** EXERCISE MATERIAL follows **
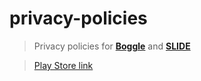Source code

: # privacy-policies

> Privacy policies for [**Boggle**](https://dhruvnps.github.io/privacy-policies/boggle.html) and [**SLIDE**](https://dhruvnps.github.io/privacy-policies/slide.html)

> [Play Store link](https://play.google.com/store/apps/developer?id=dnpstudios)
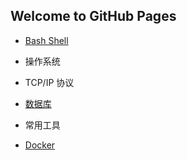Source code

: ## Welcome to GitHub Pages


- [Bash Shell](bash.md)

- 操作系统

- TCP/IP 协议

- [数据库](database.md)

- 常用工具

- [Docker](docker.md)



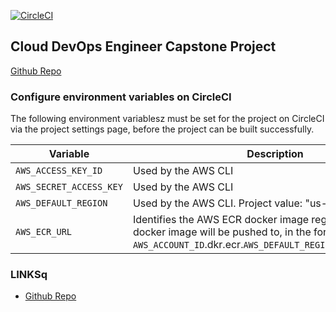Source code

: [![CircleCI](https://circleci.com/gh/kelanik8/capstone-project.svg?style=svg)](https://circleci.com/gh/kelanik8/capstone-project/)

## Cloud DevOps Engineer Capstone Project

[Github Repo](https://github.com/kelanik8/capstone-project.git)

### Configure environment variables on CircleCI


The following environment variablesz must be set for the project on CircleCI via the project settings page, before the project can be built successfully.

| Variable                 | Description                                                                                                                                                     |
| ------------------------ | --------------------------------------------------------------------------------------------------------------------------------------------------------------- |
| `AWS_ACCESS_KEY_ID`      | Used by the AWS CLI                                                                                                                                             |
| `AWS_SECRET_ACCESS_KEY ` | Used by the AWS CLI                                                                                                                                             |
| `AWS_DEFAULT_REGION`     | Used by the AWS CLI. Project value: "us-west-2"                                                                                                                 |
| `AWS_ECR_URL`            | Identifies the AWS ECR docker image registry that the docker image will be pushed to, in the format `AWS_ACCOUNT_ID`.dkr.ecr.`AWS_DEFAULT_REGION`.amazonaws.com |

### LINKSq

- [Github Repo](https://github.com/kelanik8/capstone-project.git)

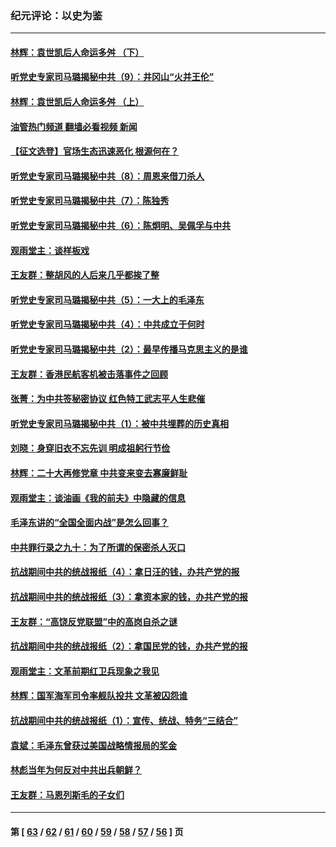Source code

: ### 纪元评论：以史为鉴
---
#### [林辉：袁世凯后人命运多舛 （下）](../../pages/nsc1028/n13837104.md?10021638) 
#### [听党史专家司马璐揭秘中共（9）：井冈山“火并王伦”](../../pages/nsc1028/n13836688.md?10021638) 
#### [林辉：袁世凯后人命运多舛 （上）](../../pages/nsc1028/n13836356.md?10021638) 
#### [油管热门频道 翻墙必看视频 新闻](ok?10021638)
#### [【征文选登】官场生态迅速恶化 根源何在？](../../pages/nsc1028/n13836119.md?10021638) 
#### [听党史专家司马璐揭秘中共（8）：周恩来借刀杀人](../../pages/nsc1028/n13834429.md?10021638) 
#### [听党史专家司马璐揭秘中共（7）：陈独秀](../../pages/nsc1028/n13833408.md?10021638) 
#### [听党史专家司马璐揭秘中共（6）：陈炯明、吴佩孚与中共](../../pages/nsc1028/n13832892.md?10021638) 
#### [观雨堂主：谈样板戏](../../pages/nsc1028/n13832322.md?10021638) 
#### [王友群：整胡风的人后来几乎都挨了整](../../pages/nsc1028/n13831611.md?10021638) 
#### [听党史专家司马璐揭秘中共（5）：一大上的毛泽东](../../pages/nsc1028/n13831107.md?10021638) 
#### [听党史专家司马璐揭秘中共（4）：中共成立于何时](../../pages/nsc1028/n13830200.md?10021638) 
#### [听党史专家司马璐揭秘中共（2）：最早传播马克思主义的是谁](../../pages/nsc1028/n13828110.md?10021638) 
#### [王友群：香港民航客机被击落事件之回顾](../../pages/nsc1028/n13827378.md?10021638) 
#### [张菁：为中共签秘密协议 红色特工武志平人生悲催](../../pages/nsc1028/n13827761.md?10021638) 
#### [听党史专家司马璐揭秘中共（1）：被中共埋葬的历史真相](../../pages/nsc1028/n13827490.md?10021638) 
#### [刘晓：身穿旧衣不忘先训 明成祖躬行节俭](../../pages/nsc1028/n13827342.md?10021638) 
#### [林辉：二十大再修党章 中共变来变去寡廉鲜耻](../../pages/nsc1028/n13823563.md?10021638) 
#### [观雨堂主：谈油画《我的前夫》中隐藏的信息](../../pages/nsc1028/n13820499.md?10021638) 
#### [毛泽东讲的“全国全面内战”是怎么回事？](../../pages/nsc1028/n13821194.md?10021638) 
#### [中共罪行录之九十：为了所谓的保密杀人灭口](../../pages/nsc1028/n13820793.md?10021638) 
#### [抗战期间中共的统战报纸（4）：拿日汪的钱，办共产党的报](../../pages/nsc1028/n13819107.md?10021638) 
#### [抗战期间中共的统战报纸（3）：拿资本家的钱，办共产党的报](../../pages/nsc1028/n13818326.md?10021638) 
#### [王友群：“高饶反党联盟”中的高岗自杀之谜](../../pages/nsc1028/n13817482.md?10021638) 
#### [抗战期间中共的统战报纸（2）：拿国民党的钱，办共产党的报](../../pages/nsc1028/n13817421.md?10021638) 
#### [观雨堂主：文革前期红卫兵现象之我见](../../pages/nsc1028/n13816558.md?10021638) 
#### [林辉：国军海军司令率舰队投共 文革被囚怨谁](../../pages/nsc1028/n13816189.md?10021638) 
#### [抗战期间中共的统战报纸（1）：宣传、统战、特务“三结合”](../../pages/nsc1028/n13815962.md?10021638) 
#### [袁斌：毛泽东曾获过美国战略情报局的奖金](../../pages/nsc1028/n13814363.md?10021638) 
#### [林彪当年为何反对中共出兵朝鲜？](../../pages/nsc1028/n13813595.md?10021638) 
#### [王友群：马恩列斯毛的子女们](../../pages/nsc1028/n13811048.md?10021638) 

---
#### 第 [ [63](./63.md?10021638) / [62](./62.md?10021638) / [61](./61.md?10021638) / [60](./60.md?10021638) / [59](./59.md?10021638) / [58](./58.md?10021638) / [57](./57.md?10021638) / [56](./56.md?10021638) ] 页
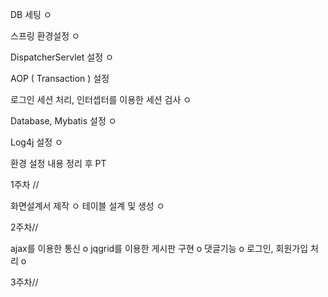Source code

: DB 세팅	ㅇ

스프링 환경설정	ㅇ

DispatcherServlet 설정 ㅇ

AOP ( Transaction ) 설정	

로그인 세션 처리,
인터셉터를 이용한 세션 검사	ㅇ

Database, Mybatis 설정	ㅇ

Log4j 설정	ㅇ

환경 설정 내용 정리 후 PT	

1주차 //

화면설계서 제작 ㅇ
테이블 설계 및 생성 ㅇ

2주차//

ajax를 이용한 통신 o
jqgrid를 이용한 게시판 구현 o
댓글기능 o
로그인, 회원가입 처리 o

3주차//
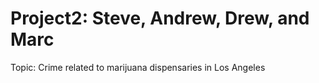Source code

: # Project2: Steve, Andrew, Drew, and Marc

Topic: Crime related to marijuana dispensaries in Los Angeles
** End of EXERCISE MATERIAL **
● WHAT THE EXERCISE ASKS:
Only an exact copy of the entries, with no pictures, is expected as the answer.

● FINISHED TASK:
Source code

: # privacy-policies

> Privacy policies for [**Boggle**](https://dhruvnps.github.io/privacy-policies/boggle.html) and [**SLIDE**](https://dhruvnps.github.io/privacy-policies/slide.html)

> [Play Store link](https://play.google.com/store/apps/developer?id=dnpstudios)
Source code

: ## Welcome to GitHub Pages


- [Bash Shell](bash.md)

- 操作系统

- TCP/IP 协议

- [数据库](database.md)

- 常用工具

- [Docker](docker.md)



Source code

: [![CircleCI](https://circleci.com/gh/kelanik8/capstone-project.svg?style=svg)](https://circleci.com/gh/kelanik8/capstone-project/)

## Cloud DevOps Engineer Capstone Project

[Github Repo](https://github.com/kelanik8/capstone-project.git)

### Configure environment variables on CircleCI


The following environment variablesz must be set for the project on CircleCI via the project settings page, before the project can be built successfully.

| Variable                 | Description                                                                                                                                                     |
| ------------------------ | --------------------------------------------------------------------------------------------------------------------------------------------------------------- |
| `AWS_ACCESS_KEY_ID`      | Used by the AWS CLI                                                                                                                                             |
| `AWS_SECRET_ACCESS_KEY ` | Used by the AWS CLI                                                                                                                                             |
| `AWS_DEFAULT_REGION`     | Used by the AWS CLI. Project value: "us-west-2"                                                                                                                 |
| `AWS_ECR_URL`            | Identifies the AWS ECR docker image registry that the docker image will be pushed to, in the format `AWS_ACCOUNT_ID`.dkr.ecr.`AWS_DEFAULT_REGION`.amazonaws.com |

### LINKSq

- [Github Repo](https://github.com/kelanik8/capstone-project.git)

Source code

: ### 纪元评论：以史为鉴
---
#### [林辉：袁世凯后人命运多舛 （下）](../../pages/nsc1028/n13837104.md?10021638) 
#### [听党史专家司马璐揭秘中共（9）：井冈山“火并王伦”](../../pages/nsc1028/n13836688.md?10021638) 
#### [林辉：袁世凯后人命运多舛 （上）](../../pages/nsc1028/n13836356.md?10021638) 
#### [油管热门频道 翻墙必看视频 新闻](ok?10021638)
#### [【征文选登】官场生态迅速恶化 根源何在？](../../pages/nsc1028/n13836119.md?10021638) 
#### [听党史专家司马璐揭秘中共（8）：周恩来借刀杀人](../../pages/nsc1028/n13834429.md?10021638) 
#### [听党史专家司马璐揭秘中共（7）：陈独秀](../../pages/nsc1028/n13833408.md?10021638) 
#### [听党史专家司马璐揭秘中共（6）：陈炯明、吴佩孚与中共](../../pages/nsc1028/n13832892.md?10021638) 
#### [观雨堂主：谈样板戏](../../pages/nsc1028/n13832322.md?10021638) 
#### [王友群：整胡风的人后来几乎都挨了整](../../pages/nsc1028/n13831611.md?10021638) 
#### [听党史专家司马璐揭秘中共（5）：一大上的毛泽东](../../pages/nsc1028/n13831107.md?10021638) 
#### [听党史专家司马璐揭秘中共（4）：中共成立于何时](../../pages/nsc1028/n13830200.md?10021638) 
#### [听党史专家司马璐揭秘中共（2）：最早传播马克思主义的是谁](../../pages/nsc1028/n13828110.md?10021638) 
#### [王友群：香港民航客机被击落事件之回顾](../../pages/nsc1028/n13827378.md?10021638) 
#### [张菁：为中共签秘密协议 红色特工武志平人生悲催](../../pages/nsc1028/n13827761.md?10021638) 
#### [听党史专家司马璐揭秘中共（1）：被中共埋葬的历史真相](../../pages/nsc1028/n13827490.md?10021638) 
#### [刘晓：身穿旧衣不忘先训 明成祖躬行节俭](../../pages/nsc1028/n13827342.md?10021638) 
#### [林辉：二十大再修党章 中共变来变去寡廉鲜耻](../../pages/nsc1028/n13823563.md?10021638) 
#### [观雨堂主：谈油画《我的前夫》中隐藏的信息](../../pages/nsc1028/n13820499.md?10021638) 
#### [毛泽东讲的“全国全面内战”是怎么回事？](../../pages/nsc1028/n13821194.md?10021638) 
#### [中共罪行录之九十：为了所谓的保密杀人灭口](../../pages/nsc1028/n13820793.md?10021638) 
#### [抗战期间中共的统战报纸（4）：拿日汪的钱，办共产党的报](../../pages/nsc1028/n13819107.md?10021638) 
#### [抗战期间中共的统战报纸（3）：拿资本家的钱，办共产党的报](../../pages/nsc1028/n13818326.md?10021638) 
#### [王友群：“高饶反党联盟”中的高岗自杀之谜](../../pages/nsc1028/n13817482.md?10021638) 
#### [抗战期间中共的统战报纸（2）：拿国民党的钱，办共产党的报](../../pages/nsc1028/n13817421.md?10021638) 
#### [观雨堂主：文革前期红卫兵现象之我见](../../pages/nsc1028/n13816558.md?10021638) 
#### [林辉：国军海军司令率舰队投共 文革被囚怨谁](../../pages/nsc1028/n13816189.md?10021638) 
#### [抗战期间中共的统战报纸（1）：宣传、统战、特务“三结合”](../../pages/nsc1028/n13815962.md?10021638) 
#### [袁斌：毛泽东曾获过美国战略情报局的奖金](../../pages/nsc1028/n13814363.md?10021638) 
#### [林彪当年为何反对中共出兵朝鲜？](../../pages/nsc1028/n13813595.md?10021638) 
#### [王友群：马恩列斯毛的子女们](../../pages/nsc1028/n13811048.md?10021638) 

---
#### 第 [ [63](./63.md?10021638) / [62](./62.md?10021638) / [61](./61.md?10021638) / [60](./60.md?10021638) / [59](./59.md?10021638) / [58](./58.md?10021638) / [57](./57.md?10021638) / [56](./56.md?10021638) ] 页
Source code

: DB 세팅	ㅇ

스프링 환경설정	ㅇ

DispatcherServlet 설정 ㅇ

AOP ( Transaction ) 설정	

로그인 세션 처리,
인터셉터를 이용한 세션 검사	ㅇ

Database, Mybatis 설정	ㅇ

Log4j 설정	ㅇ

환경 설정 내용 정리 후 PT	

1주차 //

화면설계서 제작 ㅇ
테이블 설계 및 생성 ㅇ

2주차//

ajax를 이용한 통신 o
jqgrid를 이용한 게시판 구현 o
댓글기능 o
로그인, 회원가입 처리 o

3주차//
Source code

: # Project2: Steve, Andrew, Drew, and Marc

Topic: Crime related to marijuana dispensaries in Los Angeles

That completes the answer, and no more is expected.